What the task requires = Copy each line below that has "localhost".

Supplied entries =
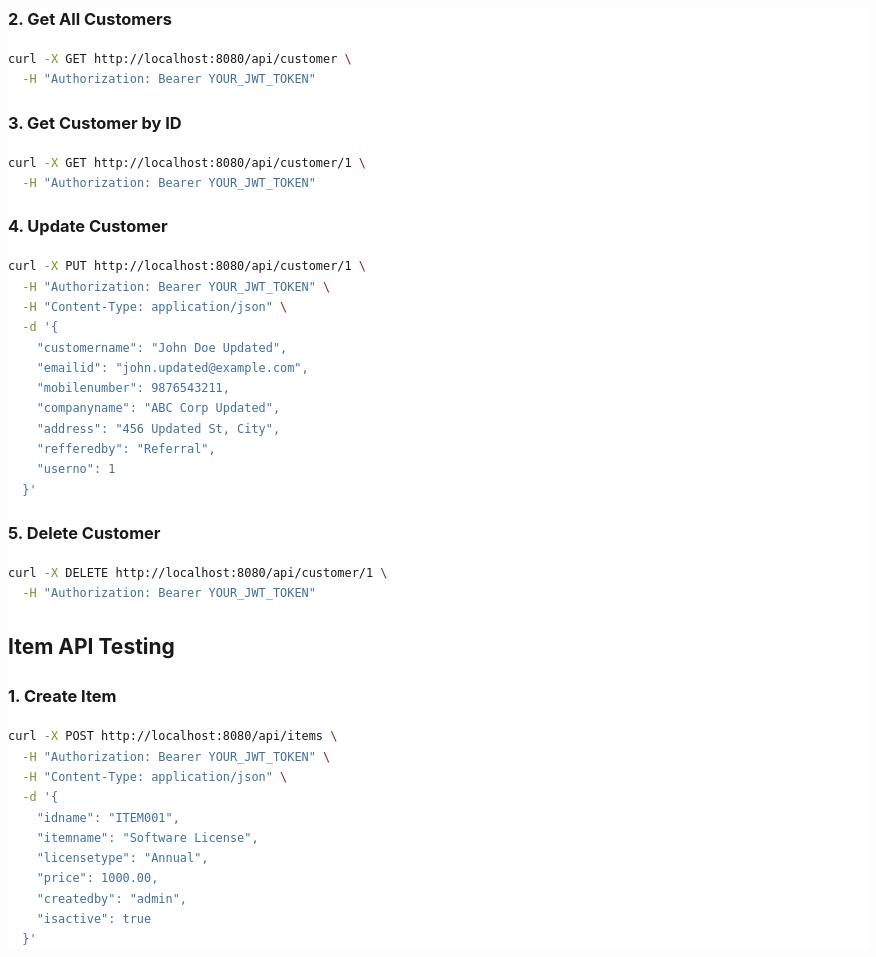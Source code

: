 ### 2. Get All Customers
```bash
curl -X GET http://localhost:8080/api/customer \
  -H "Authorization: Bearer YOUR_JWT_TOKEN"
```

### 3. Get Customer by ID
```bash
curl -X GET http://localhost:8080/api/customer/1 \
  -H "Authorization: Bearer YOUR_JWT_TOKEN"
```

### 4. Update Customer
```bash
curl -X PUT http://localhost:8080/api/customer/1 \
  -H "Authorization: Bearer YOUR_JWT_TOKEN" \
  -H "Content-Type: application/json" \
  -d '{
    "customername": "John Doe Updated",
    "emailid": "john.updated@example.com",
    "mobilenumber": 9876543211,
    "companyname": "ABC Corp Updated",
    "address": "456 Updated St, City",
    "refferedby": "Referral",
    "userno": 1
  }'
```

### 5. Delete Customer
```bash
curl -X DELETE http://localhost:8080/api/customer/1 \
  -H "Authorization: Bearer YOUR_JWT_TOKEN"
```

## Item API Testing

### 1. Create Item
```bash
curl -X POST http://localhost:8080/api/items \
  -H "Authorization: Bearer YOUR_JWT_TOKEN" \
  -H "Content-Type: application/json" \
  -d '{
    "idname": "ITEM001",
    "itemname": "Software License",
    "licensetype": "Annual",
    "price": 1000.00,
    "createdby": "admin",
    "isactive": true
  }'
```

Solution to the problem =
curl -X GET http://localhost:8080/api/customer \
curl -X GET http://localhost:8080/api/customer/1 \
curl -X PUT http://localhost:8080/api/customer/1 \
curl -X DELETE http://localhost:8080/api/customer/1 \
curl -X POST http://localhost:8080/api/items \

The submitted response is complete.